O perfil de consumo, não o total mensal
Uma factura mensal de electricidade diz quanta energia foi consumida. Não diz quando. Numa instalação industrial essa distinção decide o projecto inteiro, porque a produção solar acompanha o sol e a sua carga acompanha o plano de produção. Duas fábricas com consumo mensal idêntico podem precisar de sistemas muito diferentes.

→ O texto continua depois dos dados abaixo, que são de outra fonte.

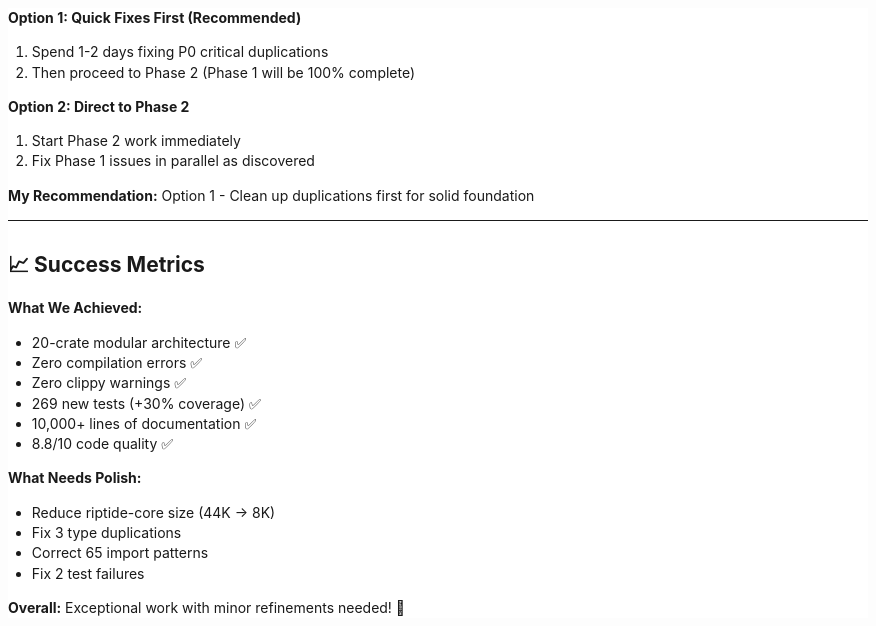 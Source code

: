 **Option 1: Quick Fixes First (Recommended)**
1. Spend 1-2 days fixing P0 critical duplications
2. Then proceed to Phase 2 (Phase 1 will be 100% complete)

**Option 2: Direct to Phase 2**
1. Start Phase 2 work immediately
2. Fix Phase 1 issues in parallel as discovered

**My Recommendation:** Option 1 - Clean up duplications first for solid foundation

---

## 📈 Success Metrics

**What We Achieved:**
- 20-crate modular architecture ✅
- Zero compilation errors ✅
- Zero clippy warnings ✅
- 269 new tests (+30% coverage) ✅
- 10,000+ lines of documentation ✅
- 8.8/10 code quality ✅

**What Needs Polish:**
- Reduce riptide-core size (44K → 8K)
- Fix 3 type duplications
- Correct 65 import patterns
- Fix 2 test failures

**Overall:** Exceptional work with minor refinements needed! 🚀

O que é preciso é a forma da carga ao longo do dia e da semana:
- Horas de funcionamento, incluindo se há turnos nocturnos ou ao fim-de-semana
- A carga de base que trabalha em contínuo independentemente da produção
- A ponta de consumo e a que horas ocorre
- Variação sazonal, se a operação tiver alguma
Onde há dados de contagem, isto é directo. Onde não há, pode reconstruir-se a partir das potências dos equipamentos e dos horários de funcionamento com precisão razoável — dá mais trabalho, mas é muito melhor do que adivinhar.
Fazer coincidir a produção com as horas em que consome
Um sistema dimensionado para cobrir o consumo total sem olhar aos horários vai produzir excedente ao meio-dia e nada de noite. Se esse excedente vale alguma coisa depende inteiramente do que se pode fazer com ele: injectar na rede, armazenar, ou deslocar carga para as horas de sol.
O armazenamento muda substancialmente as contas, e nem sempre no sentido que as pessoas esperam. As baterias são uma parcela importante do custo e têm vida útil medida em ciclos. Dimensionar armazenamento para aguentar uma noite inteira de carga, numa operação que só trabalha de dia, é um erro comum e caro.
A pergunta certa não é "quanto conseguimos produzir?" mas "quanto do que produzimos vamos mesmo consumir?"
O que o local impõe
A área disponível é a restrição dura, e raramente é a área de cobertura que alguém mediu num desenho. Sombreamento de estruturas vizinhas, orientação e inclinação da cobertura, capacidade estrutural para suportar a carga adicional, e acesso para limpeza e manutenção reduzem todos aquilo que é verdadeiramente aproveitável.
A instalação no solo elimina a questão estrutural mas introduz ocupação de terreno, segurança e distância de cablagem. Nenhuma das opções é universalmente melhor; é o local que decide.
Antes de produzir, veja o que desperdiça
É frequentemente mais barato reduzir o consumo do que produzir o equivalente. Fugas de ar comprimido, motores a trabalhar em vazio, bombas sobredimensionadas estranguladas na válvula, iluminação acesa em zonas desocupadas — não têm nada de vistoso e é normalmente onde estão os retornos rápidos.
Uma avaliação energética antes de um projecto de produção não é uma manobra dilatória. Muda a dimensão do sistema que tem de comprar, o que muda quanto custa o projecto.
O que uma proposta séria lhe deve dizer
Uma proposta que vale a pena aceitar indica o perfil de consumo assumido, a produção esperada ao longo do ano, que proporção da sua carga cobre, e o que não cobre. Se lhe der uma potência de pico e um preço sem nada disso, não foi dimensionada. Foi orçamentada.